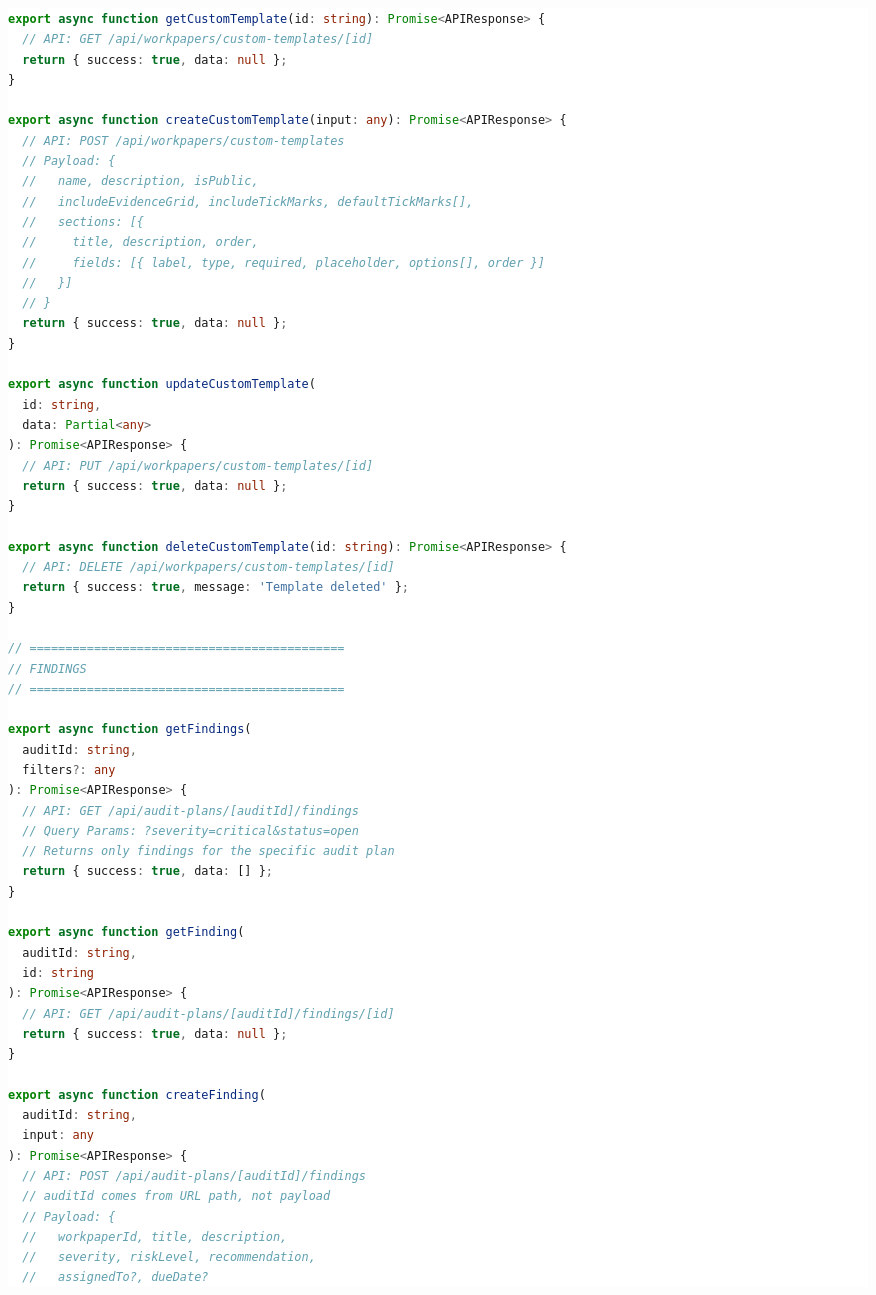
```typescript
export async function getCustomTemplate(id: string): Promise<APIResponse> {
  // API: GET /api/workpapers/custom-templates/[id]
  return { success: true, data: null };
}

export async function createCustomTemplate(input: any): Promise<APIResponse> {
  // API: POST /api/workpapers/custom-templates
  // Payload: {
  //   name, description, isPublic,
  //   includeEvidenceGrid, includeTickMarks, defaultTickMarks[],
  //   sections: [{
  //     title, description, order,
  //     fields: [{ label, type, required, placeholder, options[], order }]
  //   }]
  // }
  return { success: true, data: null };
}

export async function updateCustomTemplate(
  id: string,
  data: Partial<any>
): Promise<APIResponse> {
  // API: PUT /api/workpapers/custom-templates/[id]
  return { success: true, data: null };
}

export async function deleteCustomTemplate(id: string): Promise<APIResponse> {
  // API: DELETE /api/workpapers/custom-templates/[id]
  return { success: true, message: 'Template deleted' };
}

// ============================================
// FINDINGS
// ============================================

export async function getFindings(
  auditId: string,
  filters?: any
): Promise<APIResponse> {
  // API: GET /api/audit-plans/[auditId]/findings
  // Query Params: ?severity=critical&status=open
  // Returns only findings for the specific audit plan
  return { success: true, data: [] };
}

export async function getFinding(
  auditId: string,
  id: string
): Promise<APIResponse> {
  // API: GET /api/audit-plans/[auditId]/findings/[id]
  return { success: true, data: null };
}

export async function createFinding(
  auditId: string,
  input: any
): Promise<APIResponse> {
  // API: POST /api/audit-plans/[auditId]/findings
  // auditId comes from URL path, not payload
  // Payload: {
  //   workpaperId, title, description,
  //   severity, riskLevel, recommendation,
  //   assignedTo?, dueDate?
```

+ + + + +

• _What you will do_
Could the entries above be returned verbatim, with no pictures included?

• _Response to the task_
```typescript
export async function getCustomTemplate(id: string): Promise<APIResponse> {
  // API: GET /api/workpapers/custom-templates/[id]
  return { success: true, data: null };
}

export async function createCustomTemplate(input: any): Promise<APIResponse> {
  // API: POST /api/workpapers/custom-templates
  // Payload: {
  //   name, description, isPublic,
  //   includeEvidenceGrid, includeTickMarks, defaultTickMarks[],
  //   sections: [{
  //     title, description, order,
  //     fields: [{ label, type, required, placeholder, options[], order }]
  //   }]
  // }
  return { success: true, data: null };
}

export async function updateCustomTemplate(
  id: string,
  data: Partial<any>
): Promise<APIResponse> {
  // API: PUT /api/workpapers/custom-templates/[id]
  return { success: true, data: null };
}

export async function deleteCustomTemplate(id: string): Promise<APIResponse> {
  // API: DELETE /api/workpapers/custom-templates/[id]
  return { success: true, message: 'Template deleted' };
}

// ============================================
// FINDINGS
// ============================================

export async function getFindings(
  auditId: string,
  filters?: any
): Promise<APIResponse> {
  // API: GET /api/audit-plans/[auditId]/findings
  // Query Params: ?severity=critical&status=open
  // Returns only findings for the specific audit plan
  return { success: true, data: [] };
}

export async function getFinding(
  auditId: string,
  id: string
): Promise<APIResponse> {
  // API: GET /api/audit-plans/[auditId]/findings/[id]
  return { success: true, data: null };
}

export async function createFinding(
  auditId: string,
  input: any
): Promise<APIResponse> {
  // API: POST /api/audit-plans/[auditId]/findings
  // auditId comes from URL path, not payload
  // Payload: {
  //   workpaperId, title, description,
  //   severity, riskLevel, recommendation,
  //   assignedTo?, dueDate?
```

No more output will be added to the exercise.